── Input records
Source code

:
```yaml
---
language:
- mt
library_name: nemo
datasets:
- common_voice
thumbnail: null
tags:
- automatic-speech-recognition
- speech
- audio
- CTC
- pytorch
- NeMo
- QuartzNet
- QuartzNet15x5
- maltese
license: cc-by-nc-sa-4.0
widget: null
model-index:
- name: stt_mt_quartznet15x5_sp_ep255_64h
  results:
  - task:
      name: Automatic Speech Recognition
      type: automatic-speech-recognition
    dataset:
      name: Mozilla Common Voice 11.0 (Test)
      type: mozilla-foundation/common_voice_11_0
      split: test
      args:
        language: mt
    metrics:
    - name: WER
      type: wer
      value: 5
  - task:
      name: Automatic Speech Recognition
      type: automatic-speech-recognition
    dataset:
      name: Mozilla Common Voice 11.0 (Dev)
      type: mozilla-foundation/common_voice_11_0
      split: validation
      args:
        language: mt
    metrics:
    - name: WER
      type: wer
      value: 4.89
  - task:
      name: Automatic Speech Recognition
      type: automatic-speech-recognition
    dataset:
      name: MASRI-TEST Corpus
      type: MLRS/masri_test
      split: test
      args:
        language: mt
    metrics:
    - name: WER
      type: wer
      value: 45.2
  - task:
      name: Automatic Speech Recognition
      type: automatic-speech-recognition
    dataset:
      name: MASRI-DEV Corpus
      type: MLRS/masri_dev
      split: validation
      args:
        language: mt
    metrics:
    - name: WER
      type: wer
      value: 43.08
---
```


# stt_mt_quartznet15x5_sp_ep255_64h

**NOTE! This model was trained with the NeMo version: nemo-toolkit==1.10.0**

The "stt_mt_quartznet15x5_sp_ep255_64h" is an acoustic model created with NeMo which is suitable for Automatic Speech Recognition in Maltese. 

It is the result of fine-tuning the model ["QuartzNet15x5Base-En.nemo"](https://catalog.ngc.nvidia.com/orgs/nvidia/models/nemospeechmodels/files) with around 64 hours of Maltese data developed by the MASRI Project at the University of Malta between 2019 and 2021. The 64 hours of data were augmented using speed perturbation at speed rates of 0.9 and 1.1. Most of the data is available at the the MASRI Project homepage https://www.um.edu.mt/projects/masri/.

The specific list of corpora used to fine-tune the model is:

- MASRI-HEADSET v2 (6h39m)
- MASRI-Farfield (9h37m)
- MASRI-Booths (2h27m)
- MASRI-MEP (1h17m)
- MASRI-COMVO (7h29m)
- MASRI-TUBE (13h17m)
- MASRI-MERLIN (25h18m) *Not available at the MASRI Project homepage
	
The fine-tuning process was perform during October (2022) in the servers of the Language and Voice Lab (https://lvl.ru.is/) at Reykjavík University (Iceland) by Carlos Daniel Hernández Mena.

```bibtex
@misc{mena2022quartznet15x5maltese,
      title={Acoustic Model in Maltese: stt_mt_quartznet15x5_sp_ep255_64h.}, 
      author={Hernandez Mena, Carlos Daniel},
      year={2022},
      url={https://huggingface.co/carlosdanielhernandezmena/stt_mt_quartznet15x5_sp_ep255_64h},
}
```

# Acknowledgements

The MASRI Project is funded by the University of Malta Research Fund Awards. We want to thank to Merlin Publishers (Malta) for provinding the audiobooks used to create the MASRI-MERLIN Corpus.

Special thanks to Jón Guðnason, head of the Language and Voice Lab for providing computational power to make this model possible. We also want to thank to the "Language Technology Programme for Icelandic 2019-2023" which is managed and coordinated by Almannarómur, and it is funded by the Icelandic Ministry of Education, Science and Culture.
────
Exercise details: Give back exactly the lines above starting at the line where "- MASRI-Booths (2h27m)" appears and ending at the line where "The MASRI Project is" appears, both included, with no other lines.

Answer section:
- MASRI-Booths (2h27m)
- MASRI-MEP (1h17m)
- MASRI-COMVO (7h29m)
- MASRI-TUBE (13h17m)
- MASRI-MERLIN (25h18m) *Not available at the MASRI Project homepage
	
The fine-tuning process was perform during October (2022) in the servers of the Language and Voice Lab (https://lvl.ru.is/) at Reykjavík University (Iceland) by Carlos Daniel Hernández Mena.

```bibtex
@misc{mena2022quartznet15x5maltese,
      title={Acoustic Model in Maltese: stt_mt_quartznet15x5_sp_ep255_64h.}, 
      author={Hernandez Mena, Carlos Daniel},
      year={2022},
      url={https://huggingface.co/carlosdanielhernandezmena/stt_mt_quartznet15x5_sp_ep255_64h},
}
```

# Acknowledgements

The MASRI Project is funded by the University of Malta Research Fund Awards. We want to thank to Merlin Publishers (Malta) for provinding the audiobooks used to create the MASRI-MERLIN Corpus.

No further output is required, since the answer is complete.